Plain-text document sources

--- START ---

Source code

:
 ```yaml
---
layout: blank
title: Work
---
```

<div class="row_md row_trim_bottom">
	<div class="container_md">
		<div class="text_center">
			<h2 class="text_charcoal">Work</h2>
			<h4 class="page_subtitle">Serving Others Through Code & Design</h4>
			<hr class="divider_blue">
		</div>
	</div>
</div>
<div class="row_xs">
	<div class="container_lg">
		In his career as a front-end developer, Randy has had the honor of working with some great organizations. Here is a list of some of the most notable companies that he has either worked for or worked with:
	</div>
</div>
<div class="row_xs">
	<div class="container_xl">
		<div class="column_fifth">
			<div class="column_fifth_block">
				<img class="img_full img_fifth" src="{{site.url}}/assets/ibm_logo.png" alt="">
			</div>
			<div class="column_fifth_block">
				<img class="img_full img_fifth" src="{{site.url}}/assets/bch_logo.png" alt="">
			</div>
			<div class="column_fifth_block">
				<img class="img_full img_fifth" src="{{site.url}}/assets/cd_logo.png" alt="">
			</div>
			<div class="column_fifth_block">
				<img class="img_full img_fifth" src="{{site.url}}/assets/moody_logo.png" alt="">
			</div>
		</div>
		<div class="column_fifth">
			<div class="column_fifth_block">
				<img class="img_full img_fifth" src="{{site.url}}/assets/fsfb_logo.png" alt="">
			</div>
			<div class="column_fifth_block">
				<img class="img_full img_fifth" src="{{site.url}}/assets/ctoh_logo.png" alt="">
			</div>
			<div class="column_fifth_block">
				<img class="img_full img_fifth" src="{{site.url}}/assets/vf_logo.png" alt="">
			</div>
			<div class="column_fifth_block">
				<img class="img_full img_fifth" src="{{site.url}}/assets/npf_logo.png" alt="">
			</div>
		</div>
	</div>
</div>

--- END ---

TO DO:
The reply should consist of all the records, repeated exactly.

RESPONSE BELOW:
Source code

:
 ```yaml
---
layout: blank
title: Work
---
```

<div class="row_md row_trim_bottom">
	<div class="container_md">
		<div class="text_center">
			<h2 class="text_charcoal">Work</h2>
			<h4 class="page_subtitle">Serving Others Through Code & Design</h4>
			<hr class="divider_blue">
		</div>
	</div>
</div>
<div class="row_xs">
	<div class="container_lg">
		In his career as a front-end developer, Randy has had the honor of working with some great organizations. Here is a list of some of the most notable companies that he has either worked for or worked with:
	</div>
</div>
<div class="row_xs">
	<div class="container_xl">
		<div class="column_fifth">
			<div class="column_fifth_block">
				<img class="img_full img_fifth" src="{{site.url}}/assets/ibm_logo.png" alt="">
			</div>
			<div class="column_fifth_block">
				<img class="img_full img_fifth" src="{{site.url}}/assets/bch_logo.png" alt="">
			</div>
			<div class="column_fifth_block">
				<img class="img_full img_fifth" src="{{site.url}}/assets/cd_logo.png" alt="">
			</div>
			<div class="column_fifth_block">
				<img class="img_full img_fifth" src="{{site.url}}/assets/moody_logo.png" alt="">
			</div>
		</div>
		<div class="column_fifth">
			<div class="column_fifth_block">
				<img class="img_full img_fifth" src="{{site.url}}/assets/fsfb_logo.png" alt="">
			</div>
			<div class="column_fifth_block">
				<img class="img_full img_fifth" src="{{site.url}}/assets/ctoh_logo.png" alt="">
			</div>
			<div class="column_fifth_block">
				<img class="img_full img_fifth" src="{{site.url}}/assets/vf_logo.png" alt="">
			</div>
			<div class="column_fifth_block">
				<img class="img_full img_fifth" src="{{site.url}}/assets/npf_logo.png" alt="">
			</div>
		</div>
	</div>
</div>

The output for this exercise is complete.